Company set to buy McColl’s asked to take over staff pensions

Person carrying a McColl’s branded bag

Staff at the McColl’s convenience store chain must have their pensions protected after the company changes hands, pension trustees say.

EG Group, founded by billionaire brothers Mohsin and Zuber Issa, is expected to take over McColl’s on Monday.

However, the insolvency process can be derailed at the last minute.

Supermarket chain Morrisons has renewed its offer for the chain, according to Sky News.

Morrisons, which already works in partnership with McColl’s, saw its initial offer to take over the chain rejected on Friday. This triggered the insolvency proceedings, which are due to take place in court on Monday morning.

However, Sky News suggests the stage could be set for a last-minute bidding war for control of the channel following Morrisons’ new bid.
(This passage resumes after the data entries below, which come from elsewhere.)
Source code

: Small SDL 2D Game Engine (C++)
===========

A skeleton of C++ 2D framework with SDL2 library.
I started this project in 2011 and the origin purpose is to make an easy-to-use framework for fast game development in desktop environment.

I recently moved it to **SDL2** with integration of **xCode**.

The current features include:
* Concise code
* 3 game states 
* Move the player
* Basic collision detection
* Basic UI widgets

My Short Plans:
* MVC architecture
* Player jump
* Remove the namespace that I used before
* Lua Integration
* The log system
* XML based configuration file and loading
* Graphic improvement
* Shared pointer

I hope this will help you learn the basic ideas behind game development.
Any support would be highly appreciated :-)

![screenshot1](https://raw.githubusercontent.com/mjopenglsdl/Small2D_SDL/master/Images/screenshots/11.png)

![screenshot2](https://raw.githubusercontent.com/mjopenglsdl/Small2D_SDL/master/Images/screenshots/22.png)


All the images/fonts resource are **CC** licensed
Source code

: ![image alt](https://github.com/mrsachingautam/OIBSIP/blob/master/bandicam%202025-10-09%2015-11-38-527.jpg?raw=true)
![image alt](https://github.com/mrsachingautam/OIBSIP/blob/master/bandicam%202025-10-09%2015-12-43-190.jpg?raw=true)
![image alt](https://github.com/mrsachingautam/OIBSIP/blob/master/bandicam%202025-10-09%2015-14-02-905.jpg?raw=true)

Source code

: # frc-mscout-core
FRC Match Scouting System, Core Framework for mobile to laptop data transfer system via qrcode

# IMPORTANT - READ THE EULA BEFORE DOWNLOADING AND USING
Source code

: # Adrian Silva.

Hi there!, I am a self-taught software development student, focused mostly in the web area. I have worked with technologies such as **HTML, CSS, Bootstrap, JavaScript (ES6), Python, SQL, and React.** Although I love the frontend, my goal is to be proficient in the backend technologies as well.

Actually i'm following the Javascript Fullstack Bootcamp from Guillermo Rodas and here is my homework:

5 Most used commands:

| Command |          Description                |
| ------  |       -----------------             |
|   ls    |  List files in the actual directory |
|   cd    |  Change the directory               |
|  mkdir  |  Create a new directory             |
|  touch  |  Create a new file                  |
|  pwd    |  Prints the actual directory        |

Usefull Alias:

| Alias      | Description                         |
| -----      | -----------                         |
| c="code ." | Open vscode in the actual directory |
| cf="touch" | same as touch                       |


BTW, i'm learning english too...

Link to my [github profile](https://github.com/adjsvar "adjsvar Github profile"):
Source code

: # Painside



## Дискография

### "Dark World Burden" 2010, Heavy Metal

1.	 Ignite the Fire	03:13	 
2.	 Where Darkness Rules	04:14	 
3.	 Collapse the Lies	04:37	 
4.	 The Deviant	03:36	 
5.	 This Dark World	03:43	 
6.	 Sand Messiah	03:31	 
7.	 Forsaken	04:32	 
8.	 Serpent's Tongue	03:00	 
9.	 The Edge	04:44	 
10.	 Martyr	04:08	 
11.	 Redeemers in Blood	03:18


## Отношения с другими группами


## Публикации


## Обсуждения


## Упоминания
Both McColl’s and Morrisons declined to comment. But that could leave the owners of two of the UK’s biggest grocers fighting over the struggling business.

While the question of McColl’s ownership remains open, concerns have been raised about the future of its defined benefit pension plans.
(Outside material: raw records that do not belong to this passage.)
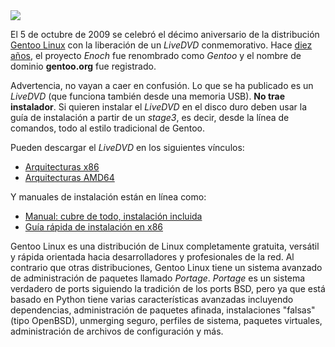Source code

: 
<img class="img-responsive" src="gentoo-linux-10-years/banner.jpg">

El 5 de octubre de 2009 se celebró el décimo aniversario de la distribución [Gentoo Linux](http://www.gentoo.org/) con la liberación de un _LiveDVD_ conmemorativo. Hace [diez años](http://www.gentoo.org/news/20090722-anniversary.xml), el proyecto _Enoch_ fue renombrado como _Gentoo_ y el nombre de dominio **gentoo.org** fue registrado.

Advertencia, no vayan a caer en confusión. Lo que se ha publicado es un _LiveDVD_ (que funciona también desde una memoria USB). **No trae instalador**. Si quieren instalar el _LiveDVD_ en el disco duro deben usar la guía de instalación a partir de un _stage3_, es decir, desde la línea de comandos, todo al estilo tradicional de Gentoo.

Pueden descargar el _LiveDVD_ en los siguientes vínculos:

* [Arquitecturas x86](http://bouncer.gentoo.org/fetch/gentoo-10.0-livedvd/x86/)
* [Arquitecturas AMD64](http://bouncer.gentoo.org/fetch/gentoo-10.0-livedvd/amd64/)

Y manuales de instalación están en línea como:

* [Manual: cubre de todo, instalación incluida](http://www.gentoo.org/doc/es/handbook/)
* [Guía rápida de instalación en x86](http://www.gentoo.org/doc/es/gentoo-x86-quickinstall.xml)

Gentoo Linux es una distribución de Linux completamente gratuita, versátil y rápida orientada hacia desarrolladores y profesionales de la red. Al contrario que otras distribuciones, Gentoo Linux tiene un sistema avanzado de administración de paquetes llamado _Portage_. _Portage_ es un sistema verdadero de ports siguiendo la tradición de los ports BSD, pero ya que está basado en Python tiene varias características avanzadas incluyendo dependencias, administración de paquetes afinada, instalaciones "falsas" (tipo OpenBSD), unmerging seguro, perfiles de sistema, paquetes virtuales, administración de archivos de configuración y más.
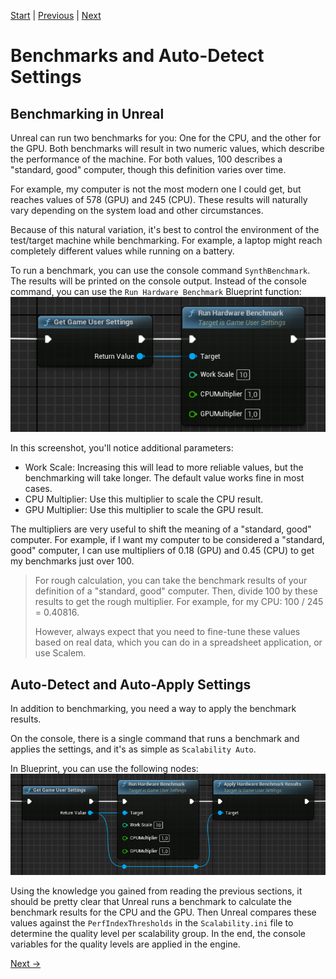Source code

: [Start](../index.md) | [Previous](Scalability-in-depth.md) | [Next](Config-Workflow.md)

# Benchmarks and Auto-Detect Settings

## Benchmarking in Unreal

Unreal can run two benchmarks for you: One for the CPU, and the other for the GPU.
Both benchmarks will result in two numeric values, which describe the performance of the machine.
For both values, 100 describes a "standard, good" computer, though this definition varies over time.

For example, my computer is not the most modern one I could get, but reaches values of 578 (GPU) and 245 (CPU).
These results will naturally vary depending on the system load and other circumstances.

Because of this natural variation, it's best to control the environment of the test/target machine while benchmarking.
For example, a laptop might reach completely different values while running on a battery.

To run a benchmark, you can use the console command `SynthBenchmark`.
The results will be printed on the console output.
Instead of the console command, you can use the `Run Hardware Benchmark` Blueprint function:
![Run Hardware Benchmark](Media/RunHardwareBenchmark.png)

In this screenshot, you'll notice additional parameters:

- Work Scale: Increasing this will lead to more reliable values, but the benchmarking will take longer.
  The default value works fine in most cases.
- CPU Multiplier: Use this multiplier to scale the CPU result.
- GPU Multiplier: Use this multiplier to scale the GPU result.

The multipliers are very useful to shift the meaning of a "standard, good" computer.
For example, if I want my computer to be considered a "standard, good" computer, I can use multipliers of 0.18 (GPU) and 0.45 (CPU) to get my benchmarks just over 100.

> For rough calculation, you can take the benchmark results of your definition of a "standard, good" computer.
> Then, divide 100 by these results to get the rough multiplier.
> For example, for my CPU: 100 / 245 = 0.40816.
> 
> However, always expect that you need to fine-tune these values based on real data, which you can do in a spreadsheet application, or use Scalem.

## Auto-Detect and Auto-Apply Settings

In addition to benchmarking, you need a way to apply the benchmark results.

On the console, there is a single command that runs a benchmark and applies the settings, and it's as simple as `Scalability Auto`.

In Blueprint, you can use the following nodes:
![Apply Benchmark Results](Media/ApplyBenchmark.png)

Using the knowledge you gained from reading the previous sections, it should be pretty clear that Unreal runs a benchmark to calculate the benchmark results for the CPU and the GPU.
Then Unreal compares these values against the `PerfIndexThresholds` in the `Scalability.ini` file to determine the quality level per scalability group.
In the end, the console variables for the quality levels are applied in the engine.

[Next &rarr;](Config-Workflow.md)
Morrisons said his initial offer to take over McColl’s on Friday would have fully protected his retirees.

But the trustees fear that the insolvency process, if it were to go ahead, could lead to the elimination of pension commitments.

Trustrees wrote to the Issa brothers on Saturday expressing their concerns and urging them to “do the decent thing” by honoring the chain’s pension commitments.

They also called on Business Secretary Kwasi Kwarteng to intervene.

The pension plans in question were relatively small and maintaining them would be “clearly manageable for the current business, or whoever acquires it,” the administrators said.

However, scrapping the plans would represent “a serious breach of pension promises made to staff who have served the company loyally for many years,” the directors wrote.

McColl’s employs about 16,000 people in the chain of 1,100 convenience stores, but only about 2,000 fall under the two defined benefit pension plans that are at risk.

The convenience store industry as a whole has done relatively well during the pandemic as people shopped closer to home.

However, McColl’s ran into difficulties as it tried to update the range of food products it sold, a process made more difficult by Covid-related supply chain issues.

EG Group already owns thousands of service stations, including forecourt stores and other convenience stores in the UK, Ireland, Europe, Australia and the US and is expected to retain McColl sites and staff .

However, usually after such an insolvency, the new owners do not take on pension liabilities.

The directors said that since the EG Group claims to be a “good corporate citizen”, they should consider taking responsibility for the projects.

If the new owners abandon the pension plans, it will fall to the industry-funded Pension Protection Fund (PFF) to ensure members are compensated.

The PFF said that if the schemes were transferred to them, members who had reached their scheme’s normal retirement age would still receive the same amount of compensation as the pension they were receiving from their scheme at the time of transfer. insolvency. Members who had not yet received their pension would receive 90% of what they could have expected.